Само собой разумеется, что дети, дразнившие отца, о происхождении этого жеста ничего не знали. Мимоходом замечу, что надругательство над молитвенными накидками столь же старо, как и антисемитизм: из этих накидок, отобранных у депортированных, эсэсовцы в лагере придумали шить кальсоны и распределять их потом среди узников-евреев.
Как обычно происходит, отторжение было взаимным. Меньшинство, в свою очередь, воздвигло оборонительный барьер против христианского большинства, неевреев (гуйим)[1], необрезанных (нарелим), и попыталось воспроизвести на провинциальной сцене с мирными буколическими декорациями библейскую эпопею об избранном народе.
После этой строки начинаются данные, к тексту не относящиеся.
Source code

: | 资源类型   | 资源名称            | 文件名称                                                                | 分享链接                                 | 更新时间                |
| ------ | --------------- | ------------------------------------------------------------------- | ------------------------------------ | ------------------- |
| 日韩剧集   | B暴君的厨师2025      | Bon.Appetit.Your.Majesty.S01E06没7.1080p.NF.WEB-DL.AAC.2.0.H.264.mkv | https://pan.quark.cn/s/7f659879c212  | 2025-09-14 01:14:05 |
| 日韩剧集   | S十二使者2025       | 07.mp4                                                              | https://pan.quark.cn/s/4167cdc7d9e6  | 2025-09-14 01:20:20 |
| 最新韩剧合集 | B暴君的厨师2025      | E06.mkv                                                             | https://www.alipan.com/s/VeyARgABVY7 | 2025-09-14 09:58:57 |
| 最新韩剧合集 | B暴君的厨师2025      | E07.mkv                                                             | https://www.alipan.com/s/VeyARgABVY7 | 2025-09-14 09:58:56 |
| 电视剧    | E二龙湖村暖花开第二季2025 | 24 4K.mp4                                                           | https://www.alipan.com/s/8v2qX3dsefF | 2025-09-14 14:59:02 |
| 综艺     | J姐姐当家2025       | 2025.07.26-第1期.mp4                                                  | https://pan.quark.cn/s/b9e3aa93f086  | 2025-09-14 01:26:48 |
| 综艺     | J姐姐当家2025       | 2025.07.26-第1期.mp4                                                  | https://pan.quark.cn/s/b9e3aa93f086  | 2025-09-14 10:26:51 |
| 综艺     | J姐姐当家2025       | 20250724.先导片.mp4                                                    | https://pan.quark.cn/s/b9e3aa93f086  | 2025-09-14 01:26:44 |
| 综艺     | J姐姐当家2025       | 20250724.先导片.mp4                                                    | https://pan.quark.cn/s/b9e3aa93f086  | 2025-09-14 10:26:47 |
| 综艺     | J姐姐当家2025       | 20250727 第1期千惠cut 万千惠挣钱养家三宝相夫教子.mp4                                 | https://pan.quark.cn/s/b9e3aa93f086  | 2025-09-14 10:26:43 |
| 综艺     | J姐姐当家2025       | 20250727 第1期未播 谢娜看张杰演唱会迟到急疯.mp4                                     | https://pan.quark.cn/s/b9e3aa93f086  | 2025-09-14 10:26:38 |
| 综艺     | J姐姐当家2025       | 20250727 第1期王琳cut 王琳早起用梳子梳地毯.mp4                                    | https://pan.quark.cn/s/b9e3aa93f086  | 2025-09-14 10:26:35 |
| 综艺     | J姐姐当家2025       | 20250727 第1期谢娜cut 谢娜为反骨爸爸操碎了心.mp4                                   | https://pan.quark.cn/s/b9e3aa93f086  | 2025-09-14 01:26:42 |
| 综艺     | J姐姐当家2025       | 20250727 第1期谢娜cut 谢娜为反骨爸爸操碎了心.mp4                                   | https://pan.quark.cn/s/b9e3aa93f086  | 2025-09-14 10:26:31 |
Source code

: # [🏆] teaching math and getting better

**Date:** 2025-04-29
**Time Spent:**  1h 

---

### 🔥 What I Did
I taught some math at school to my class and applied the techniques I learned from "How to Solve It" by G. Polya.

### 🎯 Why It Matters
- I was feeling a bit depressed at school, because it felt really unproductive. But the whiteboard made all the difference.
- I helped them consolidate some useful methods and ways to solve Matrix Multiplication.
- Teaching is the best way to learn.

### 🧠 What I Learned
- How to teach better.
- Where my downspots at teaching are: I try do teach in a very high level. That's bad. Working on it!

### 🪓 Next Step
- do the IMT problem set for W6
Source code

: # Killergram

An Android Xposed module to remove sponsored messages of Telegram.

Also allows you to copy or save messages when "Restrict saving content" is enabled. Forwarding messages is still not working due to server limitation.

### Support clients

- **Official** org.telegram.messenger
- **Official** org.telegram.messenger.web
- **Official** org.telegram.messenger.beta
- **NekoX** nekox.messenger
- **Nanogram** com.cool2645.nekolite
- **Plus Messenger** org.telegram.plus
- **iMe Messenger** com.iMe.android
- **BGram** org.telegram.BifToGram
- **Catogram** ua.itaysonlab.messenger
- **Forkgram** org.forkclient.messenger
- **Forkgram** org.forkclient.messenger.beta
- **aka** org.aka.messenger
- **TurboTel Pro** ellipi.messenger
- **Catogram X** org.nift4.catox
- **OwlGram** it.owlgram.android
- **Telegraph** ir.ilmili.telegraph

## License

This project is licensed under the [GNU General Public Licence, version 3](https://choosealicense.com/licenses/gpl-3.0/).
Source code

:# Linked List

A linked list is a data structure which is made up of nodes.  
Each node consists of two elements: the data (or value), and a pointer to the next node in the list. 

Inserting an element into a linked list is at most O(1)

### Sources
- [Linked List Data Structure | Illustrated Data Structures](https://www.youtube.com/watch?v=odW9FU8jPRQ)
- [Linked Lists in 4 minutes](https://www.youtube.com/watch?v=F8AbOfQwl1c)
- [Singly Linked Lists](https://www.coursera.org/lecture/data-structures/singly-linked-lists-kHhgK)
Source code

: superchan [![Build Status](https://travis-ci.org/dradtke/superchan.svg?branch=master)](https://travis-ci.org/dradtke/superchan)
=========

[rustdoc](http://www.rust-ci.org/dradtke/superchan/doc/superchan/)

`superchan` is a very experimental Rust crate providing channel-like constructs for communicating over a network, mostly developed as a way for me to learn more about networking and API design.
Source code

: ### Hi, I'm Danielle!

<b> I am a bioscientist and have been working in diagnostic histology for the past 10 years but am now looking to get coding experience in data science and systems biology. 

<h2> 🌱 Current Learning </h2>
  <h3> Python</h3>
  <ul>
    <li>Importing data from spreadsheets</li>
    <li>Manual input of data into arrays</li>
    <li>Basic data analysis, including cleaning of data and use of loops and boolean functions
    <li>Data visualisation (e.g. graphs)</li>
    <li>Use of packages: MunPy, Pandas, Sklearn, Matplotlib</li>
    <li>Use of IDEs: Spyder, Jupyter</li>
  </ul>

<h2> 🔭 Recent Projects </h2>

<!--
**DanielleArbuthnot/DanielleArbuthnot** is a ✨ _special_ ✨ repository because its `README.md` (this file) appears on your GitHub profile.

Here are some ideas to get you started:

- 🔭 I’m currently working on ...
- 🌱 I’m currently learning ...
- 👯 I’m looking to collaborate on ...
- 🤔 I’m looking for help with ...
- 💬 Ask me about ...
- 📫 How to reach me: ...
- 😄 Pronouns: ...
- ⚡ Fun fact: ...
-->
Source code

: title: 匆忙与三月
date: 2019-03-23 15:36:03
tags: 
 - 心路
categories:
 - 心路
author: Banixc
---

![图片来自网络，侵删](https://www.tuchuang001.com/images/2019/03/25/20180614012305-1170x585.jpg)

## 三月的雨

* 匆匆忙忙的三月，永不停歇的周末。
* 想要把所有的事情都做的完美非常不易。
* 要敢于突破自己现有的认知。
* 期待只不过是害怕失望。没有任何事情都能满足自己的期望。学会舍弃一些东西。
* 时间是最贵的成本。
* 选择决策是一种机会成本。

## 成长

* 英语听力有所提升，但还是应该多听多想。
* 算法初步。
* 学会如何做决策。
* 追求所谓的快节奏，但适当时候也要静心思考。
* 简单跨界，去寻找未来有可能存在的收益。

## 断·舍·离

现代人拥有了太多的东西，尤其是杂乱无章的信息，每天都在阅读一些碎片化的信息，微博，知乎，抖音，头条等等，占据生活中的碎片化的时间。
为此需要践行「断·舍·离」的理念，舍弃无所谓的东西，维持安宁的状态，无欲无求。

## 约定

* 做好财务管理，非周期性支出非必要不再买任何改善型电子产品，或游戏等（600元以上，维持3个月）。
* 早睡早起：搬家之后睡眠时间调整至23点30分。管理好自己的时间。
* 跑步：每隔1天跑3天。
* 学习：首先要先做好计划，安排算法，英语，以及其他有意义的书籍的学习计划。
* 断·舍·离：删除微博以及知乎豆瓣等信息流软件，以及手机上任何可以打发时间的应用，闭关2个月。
Из-за этой глубокой разобщенности наши дяди и тети – мудрые, пропахшие табаком бородатые патриархи и великие хранительницы домашнего очага, теряя присущее им чувство добродушного юмора, с гордостью говорили про себя: «Мы – народ Израиля».
Что касается самих слов «дядя» (барба) и «тетя» (манья)[2], надо сразу сказать, что они имеют расширительное толкование: так мы называем всех родственников пожилого возраста, даже самых дальних, а поскольку все или почти все пожилые люди общины в далеком прошлом нам родня, то получается, что у нас огромное количество дядюшек и тетушек. Когда дяди и тети достигали преклонного возраста (а такое случалось сплошь и рядом, ведь мы долгожители, начиная с Ноя), атрибутивное барба и уважительное манья срастались с именем, причем подчас уменьшительным, и благодаря необъяснимому фонетическому созвучию еврейского языка и пьемонтского диалекта постепенно стали возникать сложные и необычные именные конструкции, которые передавали из поколения в поколение память о наших далеких предках. Так появились Барбайоту (дядя Илия), Барбасакин (дядя Исаак), Маньяйета (тетя Мария), Барбамуйсин (дядя Моисей, который по легенде велел зубодеру вырвать ему два передних резца, чтобы крепче сжимать трубку), Барбазмелин (дядя Самуил), Маньявигая (тетя Абигайле, которая, торопясь из Карманьолы на свою свадьбу в Салуццо, верхом на белом муле переехала замерзшую реку По), Маньяфуринья (тетя Дцефора, по-еврейски – Циппора, что значит «птица», замечательное имя). К еще более далеким временам следует отнести дедушку Сакобу, который, съездив в Англию за тканями, стал носить одежду «в клеточку», и его брата Барбапартина (до сих пор очень распространенное имя в память о первой эфемерной эмансипации, пожалованной евреям Наполеоном). Этот Барбапартин лишился права называться дядей, поскольку Господь, да будут благословенны Его дела, послал ему такую невыносимую жену, что он, стараясь держаться от нее подальше, крестился, стал монахом и уехал миссионером в Китай.